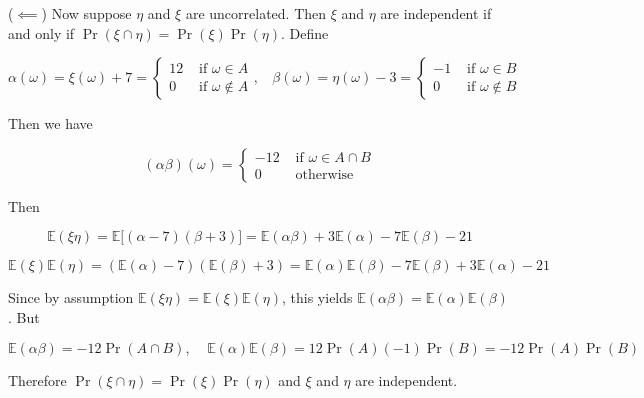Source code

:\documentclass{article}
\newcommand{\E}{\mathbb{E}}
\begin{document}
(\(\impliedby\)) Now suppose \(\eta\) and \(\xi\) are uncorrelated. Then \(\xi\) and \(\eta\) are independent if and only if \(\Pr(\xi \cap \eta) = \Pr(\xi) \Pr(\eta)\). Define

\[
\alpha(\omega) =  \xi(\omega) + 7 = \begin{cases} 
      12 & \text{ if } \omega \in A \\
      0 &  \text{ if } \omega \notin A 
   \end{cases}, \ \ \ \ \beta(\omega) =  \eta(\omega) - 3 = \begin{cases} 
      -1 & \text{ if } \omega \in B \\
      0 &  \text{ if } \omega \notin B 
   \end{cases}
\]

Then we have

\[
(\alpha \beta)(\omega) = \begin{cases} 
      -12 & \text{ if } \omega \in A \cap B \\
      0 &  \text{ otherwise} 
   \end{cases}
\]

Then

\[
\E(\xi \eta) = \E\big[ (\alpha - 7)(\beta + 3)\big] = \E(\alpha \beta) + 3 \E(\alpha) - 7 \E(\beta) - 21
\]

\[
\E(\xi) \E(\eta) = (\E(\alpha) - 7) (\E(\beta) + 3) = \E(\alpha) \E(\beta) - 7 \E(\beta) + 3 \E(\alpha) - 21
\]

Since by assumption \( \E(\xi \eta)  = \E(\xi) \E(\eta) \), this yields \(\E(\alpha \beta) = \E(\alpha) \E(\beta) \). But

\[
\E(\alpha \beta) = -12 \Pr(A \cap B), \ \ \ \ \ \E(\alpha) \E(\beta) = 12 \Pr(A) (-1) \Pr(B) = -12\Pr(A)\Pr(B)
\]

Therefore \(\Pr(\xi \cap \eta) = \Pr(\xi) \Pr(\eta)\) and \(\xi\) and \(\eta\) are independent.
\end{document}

______

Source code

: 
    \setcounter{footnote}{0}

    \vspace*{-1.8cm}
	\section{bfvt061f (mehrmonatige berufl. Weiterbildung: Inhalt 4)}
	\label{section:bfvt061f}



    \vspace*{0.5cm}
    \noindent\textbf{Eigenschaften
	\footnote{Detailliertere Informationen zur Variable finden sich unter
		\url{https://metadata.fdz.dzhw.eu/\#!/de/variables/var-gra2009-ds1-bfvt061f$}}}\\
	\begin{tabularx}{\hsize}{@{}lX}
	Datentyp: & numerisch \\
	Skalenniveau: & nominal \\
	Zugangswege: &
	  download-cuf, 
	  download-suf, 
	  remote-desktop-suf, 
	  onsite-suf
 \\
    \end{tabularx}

______

Scan the listing and report each line where the word "footnote" shows up.

    \setcounter{footnote}{0}
	\footnote{Detailliertere Informationen zur Variable finden sich unter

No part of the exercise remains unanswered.